* Task directions *
All the lines below should appear again unchanged, though their pictures should not.

* Input data *
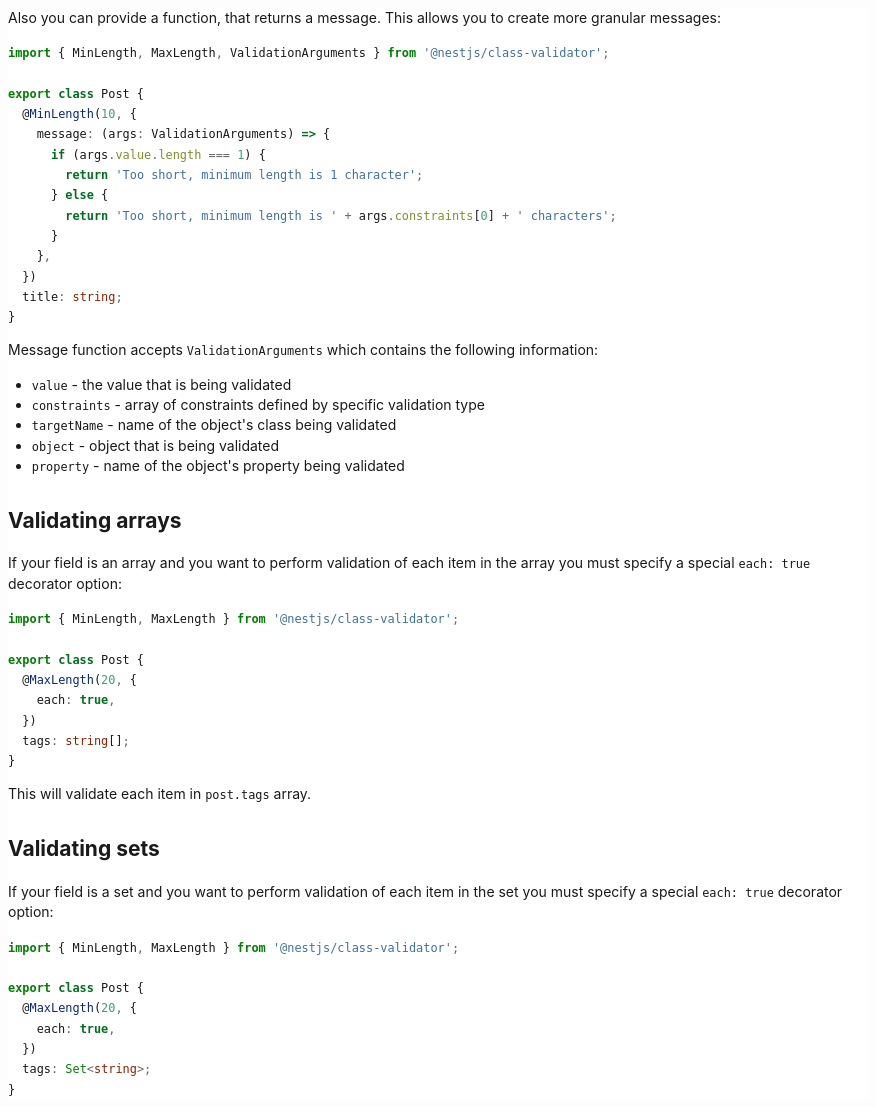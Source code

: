 Also you can provide a function, that returns a message. This allows you to create more granular messages:

```typescript
import { MinLength, MaxLength, ValidationArguments } from '@nestjs/class-validator';

export class Post {
  @MinLength(10, {
    message: (args: ValidationArguments) => {
      if (args.value.length === 1) {
        return 'Too short, minimum length is 1 character';
      } else {
        return 'Too short, minimum length is ' + args.constraints[0] + ' characters';
      }
    },
  })
  title: string;
}
```

Message function accepts `ValidationArguments` which contains the following information:

- `value` - the value that is being validated
- `constraints` - array of constraints defined by specific validation type
- `targetName` - name of the object's class being validated
- `object` - object that is being validated
- `property` - name of the object's property being validated

## Validating arrays

If your field is an array and you want to perform validation of each item in the array you must specify a
special `each: true` decorator option:

```typescript
import { MinLength, MaxLength } from '@nestjs/class-validator';

export class Post {
  @MaxLength(20, {
    each: true,
  })
  tags: string[];
}
```

This will validate each item in `post.tags` array.

## Validating sets

If your field is a set and you want to perform validation of each item in the set you must specify a
special `each: true` decorator option:

```typescript
import { MinLength, MaxLength } from '@nestjs/class-validator';

export class Post {
  @MaxLength(20, {
    each: true,
  })
  tags: Set<string>;
}
```


[1]: https://github.com/chriso/validator.js
[2]: https://github.com/pleerock/typedi
[3]: CHANGELOG.md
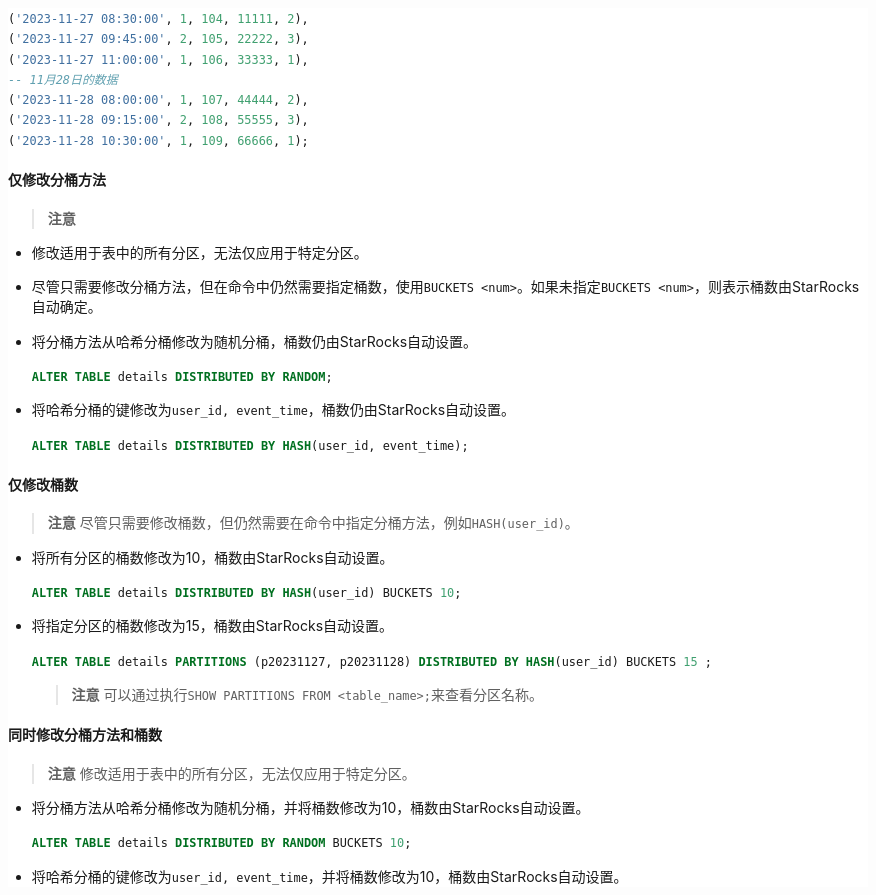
 ```SQL
('2023-11-27 08:30:00', 1, 104, 11111, 2),
('2023-11-27 09:45:00', 2, 105, 22222, 3),
('2023-11-27 11:00:00', 1, 106, 33333, 1),
-- 11月28日的数据
('2023-11-28 08:00:00', 1, 107, 44444, 2),
('2023-11-28 09:15:00', 2, 108, 55555, 3),
('2023-11-28 10:30:00', 1, 109, 66666, 1);
```

#### 仅修改分桶方法

> **注意**
- 修改适用于表中的所有分区，无法仅应用于特定分区。
- 尽管只需要修改分桶方法，但在命令中仍然需要指定桶数，使用`BUCKETS <num>`。如果未指定`BUCKETS <num>`，则表示桶数由StarRocks自动确定。

- 将分桶方法从哈希分桶修改为随机分桶，桶数仍由StarRocks自动设置。

  ```SQL
  ALTER TABLE details DISTRIBUTED BY RANDOM;
  ```

- 将哈希分桶的键修改为`user_id, event_time`，桶数仍由StarRocks自动设置。

  ```SQL
  ALTER TABLE details DISTRIBUTED BY HASH(user_id, event_time);
  ```

#### 仅修改桶数

> **注意**
> 尽管只需要修改桶数，但仍然需要在命令中指定分桶方法，例如`HASH(user_id)`。

- 将所有分区的桶数修改为10，桶数由StarRocks自动设置。

  ```SQL
  ALTER TABLE details DISTRIBUTED BY HASH(user_id) BUCKETS 10;
  ```

- 将指定分区的桶数修改为15，桶数由StarRocks自动设置。

  ```SQL
  ALTER TABLE details PARTITIONS (p20231127, p20231128) DISTRIBUTED BY HASH(user_id) BUCKETS 15 ;
  ```

    > **注意**
    > 可以通过执行`SHOW PARTITIONS FROM <table_name>;`来查看分区名称。

#### 同时修改分桶方法和桶数

> **注意**
> 修改适用于表中的所有分区，无法仅应用于特定分区。

- 将分桶方法从哈希分桶修改为随机分桶，并将桶数修改为10，桶数由StarRocks自动设置。

  ```SQL
  ALTER TABLE details DISTRIBUTED BY RANDOM BUCKETS 10;
  ```

- 将哈希分桶的键修改为`user_id, event_time`，并将桶数修改为10，桶数由StarRocks自动设置。
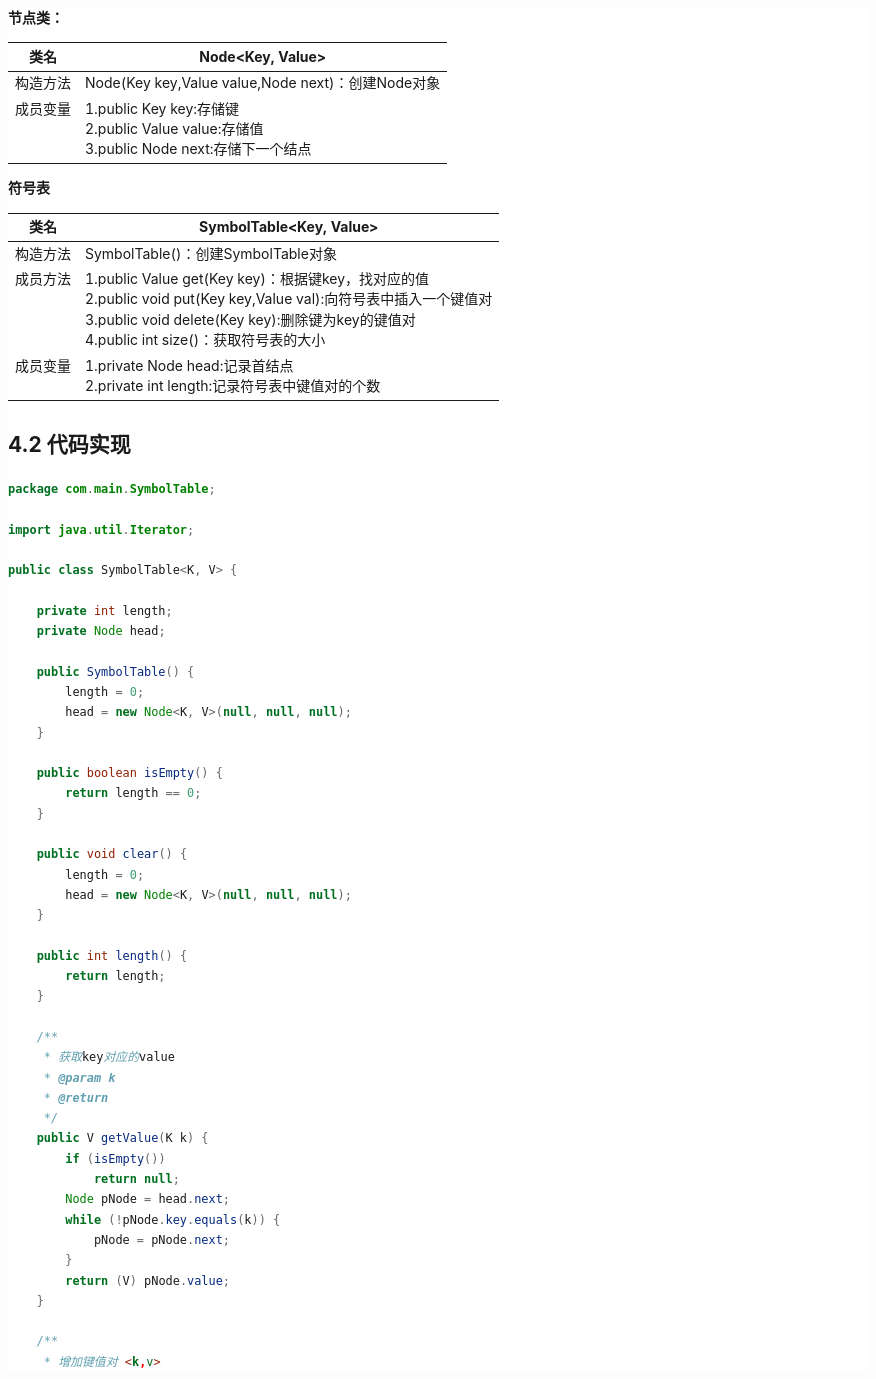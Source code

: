 **节点类：**

|   类名   | Node<Key, Value>                                             |
| :------: | ------------------------------------------------------------ |
| 构造方法 | Node(Key key,Value value,Node next)：创建Node对象            |
| 成员变量 | 1.public Key key:存储键 <br />2.public Value value:存储值 <br />3.public Node next:存储下一个结点 |

**符号表**

|   类名   | SymbolTable<Key, Value>                                      |
| :------: | ------------------------------------------------------------ |
| 构造方法 | SymbolTable()：创建SymbolTable对象                           |
| 成员方法 | 1.public Value get(Key key)：根据键key，找对应的值 <br />2.public void put(Key key,Value val):向符号表中插入一个键值对 <br />3.public void delete(Key key):删除键为key的键值对 <br />4.public int size()：获取符号表的大小 |
| 成员变量 | 1.private Node head:记录首结点 <br />2.private int length:记录符号表中键值对的个数 |

## 4.2 代码实现

```java
package com.main.SymbolTable;

import java.util.Iterator;

public class SymbolTable<K, V> {

    private int length;
    private Node head;

    public SymbolTable() {
        length = 0;
        head = new Node<K, V>(null, null, null);
    }

    public boolean isEmpty() {
        return length == 0;
    }

    public void clear() {
        length = 0;
        head = new Node<K, V>(null, null, null);
    }

    public int length() {
        return length;
    }

    /**
     * 获取key对应的value
     * @param k
     * @return
     */
    public V getValue(K k) {
        if (isEmpty())
            return null;
        Node pNode = head.next;
        while (!pNode.key.equals(k)) {
            pNode = pNode.next;
        }
        return (V) pNode.value;
    }

    /**
     * 增加键值对 <k,v>
```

* Answer section *
Source code

: Also you can provide a function, that returns a message. This allows you to create more granular messages:

```typescript
import { MinLength, MaxLength, ValidationArguments } from '@nestjs/class-validator';

export class Post {
  @MinLength(10, {
    message: (args: ValidationArguments) => {
      if (args.value.length === 1) {
        return 'Too short, minimum length is 1 character';
      } else {
        return 'Too short, minimum length is ' + args.constraints[0] + ' characters';
      }
    },
  })
  title: string;
}
```

Message function accepts `ValidationArguments` which contains the following information:

- `value` - the value that is being validated
- `constraints` - array of constraints defined by specific validation type
- `targetName` - name of the object's class being validated
- `object` - object that is being validated
- `property` - name of the object's property being validated

## Validating arrays

If your field is an array and you want to perform validation of each item in the array you must specify a
special `each: true` decorator option:

```typescript
import { MinLength, MaxLength } from '@nestjs/class-validator';

export class Post {
  @MaxLength(20, {
    each: true,
  })
  tags: string[];
}
```

This will validate each item in `post.tags` array.

## Validating sets

If your field is a set and you want to perform validation of each item in the set you must specify a
special `each: true` decorator option:

```typescript
import { MinLength, MaxLength } from '@nestjs/class-validator';

export class Post {
  @MaxLength(20, {
    each: true,
  })
  tags: Set<string>;
}
```


[1]: https://github.com/chriso/validator.js
[2]: https://github.com/pleerock/typedi
[3]: CHANGELOG.md
 ```SQL
('2023-11-27 08:30:00', 1, 104, 11111, 2),
('2023-11-27 09:45:00', 2, 105, 22222, 3),
('2023-11-27 11:00:00', 1, 106, 33333, 1),
-- 11月28日的数据
('2023-11-28 08:00:00', 1, 107, 44444, 2),
('2023-11-28 09:15:00', 2, 108, 55555, 3),
('2023-11-28 10:30:00', 1, 109, 66666, 1);
```

#### 仅修改分桶方法

> **注意**
- 修改适用于表中的所有分区，无法仅应用于特定分区。
- 尽管只需要修改分桶方法，但在命令中仍然需要指定桶数，使用`BUCKETS <num>`。如果未指定`BUCKETS <num>`，则表示桶数由StarRocks自动确定。

- 将分桶方法从哈希分桶修改为随机分桶，桶数仍由StarRocks自动设置。

  ```SQL
  ALTER TABLE details DISTRIBUTED BY RANDOM;
  ```

- 将哈希分桶的键修改为`user_id, event_time`，桶数仍由StarRocks自动设置。

  ```SQL
  ALTER TABLE details DISTRIBUTED BY HASH(user_id, event_time);
  ```

#### 仅修改桶数

> **注意**
> 尽管只需要修改桶数，但仍然需要在命令中指定分桶方法，例如`HASH(user_id)`。

- 将所有分区的桶数修改为10，桶数由StarRocks自动设置。

  ```SQL
  ALTER TABLE details DISTRIBUTED BY HASH(user_id) BUCKETS 10;
  ```

- 将指定分区的桶数修改为15，桶数由StarRocks自动设置。

  ```SQL
  ALTER TABLE details PARTITIONS (p20231127, p20231128) DISTRIBUTED BY HASH(user_id) BUCKETS 15 ;
  ```

    > **注意**
    > 可以通过执行`SHOW PARTITIONS FROM <table_name>;`来查看分区名称。

#### 同时修改分桶方法和桶数

> **注意**
> 修改适用于表中的所有分区，无法仅应用于特定分区。

- 将分桶方法从哈希分桶修改为随机分桶，并将桶数修改为10，桶数由StarRocks自动设置。

  ```SQL
  ALTER TABLE details DISTRIBUTED BY RANDOM BUCKETS 10;
  ```

- 将哈希分桶的键修改为`user_id, event_time`，并将桶数修改为10，桶数由StarRocks自动设置。
Source code

: **节点类：**

|   类名   | Node<Key, Value>                                             |
| :------: | ------------------------------------------------------------ |
| 构造方法 | Node(Key key,Value value,Node next)：创建Node对象            |
| 成员变量 | 1.public Key key:存储键 <br />2.public Value value:存储值 <br />3.public Node next:存储下一个结点 |

**符号表**

|   类名   | SymbolTable<Key, Value>                                      |
| :------: | ------------------------------------------------------------ |
| 构造方法 | SymbolTable()：创建SymbolTable对象                           |
| 成员方法 | 1.public Value get(Key key)：根据键key，找对应的值 <br />2.public void put(Key key,Value val):向符号表中插入一个键值对 <br />3.public void delete(Key key):删除键为key的键值对 <br />4.public int size()：获取符号表的大小 |
| 成员变量 | 1.private Node head:记录首结点 <br />2.private int length:记录符号表中键值对的个数 |

## 4.2 代码实现

```java
package com.main.SymbolTable;

import java.util.Iterator;

public class SymbolTable<K, V> {

    private int length;
    private Node head;

    public SymbolTable() {
        length = 0;
        head = new Node<K, V>(null, null, null);
    }

    public boolean isEmpty() {
        return length == 0;
    }

    public void clear() {
        length = 0;
        head = new Node<K, V>(null, null, null);
    }

    public int length() {
        return length;
    }

    /**
     * 获取key对应的value
     * @param k
     * @return
     */
    public V getValue(K k) {
        if (isEmpty())
            return null;
        Node pNode = head.next;
        while (!pNode.key.equals(k)) {
            pNode = pNode.next;
        }
        return (V) pNode.value;
    }

    /**
     * 增加键值对 <k,v>
```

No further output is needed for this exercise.